The current low-yield environment is certainly putting a strain on fixed income investors who are trying to squeeze out the most yield in this challenging market landscape. With more investors seeking the safety of bonds, it’s putting downward pressure on yields, but a bond laddering strategy can help.

Invesco’s website offers a primer on bond laddering for investors looking to utilize the strategy.

“Bond laddering is a simple strategy that is commonly deployed by fixed income investors,” an Invesco article said. “A laddered portfolio consists of bonds with varying terms to maturity, often with a consistent period of time between each maturity. By creating such a portfolio, an investor will have bonds maturing periodically, allowing the proceeds to be reinvested into new bonds, held as cash in the account, or invested into some other instrument.”

Invesco offers a BulletShares suite that allows fixed income investors to use the bond laddering strategy and apply them to exchange-traded funds (ETFs).

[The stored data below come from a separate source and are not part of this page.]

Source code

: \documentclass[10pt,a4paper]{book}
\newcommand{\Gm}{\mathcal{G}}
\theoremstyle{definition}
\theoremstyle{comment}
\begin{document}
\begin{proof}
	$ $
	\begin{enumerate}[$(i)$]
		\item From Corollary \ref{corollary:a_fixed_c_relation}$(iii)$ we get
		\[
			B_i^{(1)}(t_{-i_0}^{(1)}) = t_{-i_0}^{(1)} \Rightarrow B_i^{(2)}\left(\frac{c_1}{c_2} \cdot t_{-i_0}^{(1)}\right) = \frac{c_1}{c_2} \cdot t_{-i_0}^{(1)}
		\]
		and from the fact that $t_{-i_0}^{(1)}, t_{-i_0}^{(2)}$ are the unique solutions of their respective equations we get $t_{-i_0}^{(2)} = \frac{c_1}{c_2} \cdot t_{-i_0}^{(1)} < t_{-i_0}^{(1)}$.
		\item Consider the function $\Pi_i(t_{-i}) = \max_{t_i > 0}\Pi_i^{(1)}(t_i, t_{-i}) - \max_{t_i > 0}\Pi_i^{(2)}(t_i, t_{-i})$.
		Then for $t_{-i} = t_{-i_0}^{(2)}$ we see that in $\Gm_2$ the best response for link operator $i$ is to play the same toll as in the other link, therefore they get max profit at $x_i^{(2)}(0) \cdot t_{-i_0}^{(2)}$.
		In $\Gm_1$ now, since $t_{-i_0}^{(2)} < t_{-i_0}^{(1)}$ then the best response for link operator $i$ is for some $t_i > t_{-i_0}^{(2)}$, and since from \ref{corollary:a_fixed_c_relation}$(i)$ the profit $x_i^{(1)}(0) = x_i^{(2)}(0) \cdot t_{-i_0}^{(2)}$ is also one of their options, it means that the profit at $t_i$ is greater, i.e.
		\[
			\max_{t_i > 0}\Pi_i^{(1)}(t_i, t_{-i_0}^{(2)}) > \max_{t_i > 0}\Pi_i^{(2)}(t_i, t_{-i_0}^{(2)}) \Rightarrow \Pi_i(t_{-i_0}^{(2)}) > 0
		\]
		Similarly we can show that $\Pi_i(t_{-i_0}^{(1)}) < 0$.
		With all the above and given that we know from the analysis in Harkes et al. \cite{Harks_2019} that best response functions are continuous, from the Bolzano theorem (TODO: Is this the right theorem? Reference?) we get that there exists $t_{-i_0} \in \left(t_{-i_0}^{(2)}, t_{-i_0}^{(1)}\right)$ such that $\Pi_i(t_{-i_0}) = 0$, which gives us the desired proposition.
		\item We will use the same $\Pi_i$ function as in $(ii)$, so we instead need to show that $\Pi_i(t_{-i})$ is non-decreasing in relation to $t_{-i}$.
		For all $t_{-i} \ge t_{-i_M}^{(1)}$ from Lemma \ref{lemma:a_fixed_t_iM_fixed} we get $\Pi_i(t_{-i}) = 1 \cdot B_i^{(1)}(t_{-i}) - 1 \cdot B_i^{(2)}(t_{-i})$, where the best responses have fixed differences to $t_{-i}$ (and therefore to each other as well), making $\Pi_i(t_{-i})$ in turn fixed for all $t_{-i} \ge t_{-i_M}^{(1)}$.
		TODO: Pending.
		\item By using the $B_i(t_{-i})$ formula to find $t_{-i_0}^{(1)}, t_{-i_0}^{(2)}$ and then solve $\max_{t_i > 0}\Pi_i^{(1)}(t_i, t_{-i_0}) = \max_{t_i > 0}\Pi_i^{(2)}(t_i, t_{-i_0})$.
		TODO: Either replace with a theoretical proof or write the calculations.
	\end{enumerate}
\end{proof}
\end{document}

“Creating a bond ladder with BulletShares ETFs can help mitigate these potential problems,” the article noted. “The securities in the BulletShares ETFs have all been subjected to institutional-level research scrutiny. Trade execution is facilitated by designated market makers, assuring a competitive and transparent price at any given time, and all of these ETFs hold a basket of individual issues, which helps diversify credit risk.”

Additionally, investors can combine long and short duration ETFs to create their own bond laddering strategy. For long duration, investors can use the iShares 20+ Year Treasury Bond ETF (NasdaqGS: TLT).

Advantages of adding TLT to your portfolio:

  • Exposure to long-term U.S. Treasury bonds
  • Targeted access to a specific segment of the U.S. Treasury market
  • Use to customize your exposure to Treasuries

As for the fund itself, TLT seeks to track the investment results of the ICE U.S. Treasury 20+ Year Bond Index. The underlying index measures the performance of public obligations of the U.S. Treasury that have a remaining maturity greater than or equal to twenty years.

TLT data by YCharts

For the shorter duration, investors can use the SPDR Portfolio Short Term Corp Bd ETF (NYSEArca: SPSB), which seeks to provide investment results that correspond to the performance of the Bloomberg Barclays U.S. 1-3 Year Corporate Bond Index.

SPSB invests at least 80 percent of its total assets in securities designed to measure the performance of the short-termed U.S. corporate bond market. Ideally, shorter-term bond issues with maturities of three to four years are ideal to minimize duration exposure should the bull market enter a correction phase.